> WHAT THE TASK ASKS
For each line of the data below that contains "textbf", return that line.

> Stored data
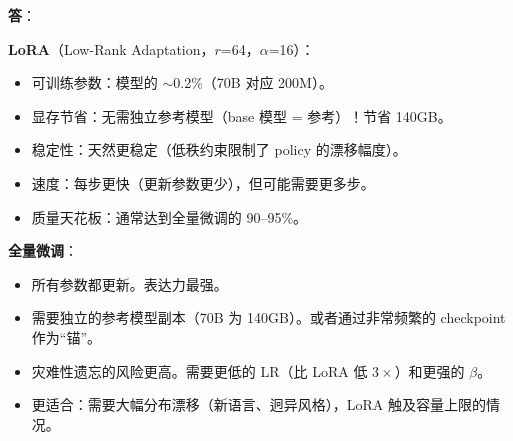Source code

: \begin{questionbox}
\textbf{答}：

\textbf{LoRA}（Low-Rank Adaptation，$r$=64，$\alpha$=16）：

\begin{itemize}
  \item 可训练参数：模型的 $\sim$0.2\%（70B 对应 200M）。
  \item 显存节省：无需独立参考模型（base 模型 = 参考）！节省 140GB。
  \item 稳定性：天然更稳定（低秩约束限制了 policy 的漂移幅度）。
  \item 速度：每步更快（更新参数更少），但可能需要更多步。
  \item 质量天花板：通常达到全量微调的 90--95\%。
\end{itemize}

\textbf{全量微调}：

\begin{itemize}
  \item 所有参数都更新。表达力最强。
  \item 需要独立的参考模型副本（70B 为 140GB）。或者通过非常频繁的 checkpoint 作为“锚”。
  \item 灾难性遗忘的风险更高。需要更低的 LR（比 LoRA 低 $3\times$）和更强的 $\beta$。
  \item 更适合：需要大幅分布漂移（新语言、迥异风格），LoRA 触及容量上限的情况。
\end{itemize}


\end{questionbox}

> RESPONSE TO THE TASK
\textbf{答}：
\textbf{LoRA}（Low-Rank Adaptation，$r$=64，$\alpha$=16）：
\textbf{全量微调}：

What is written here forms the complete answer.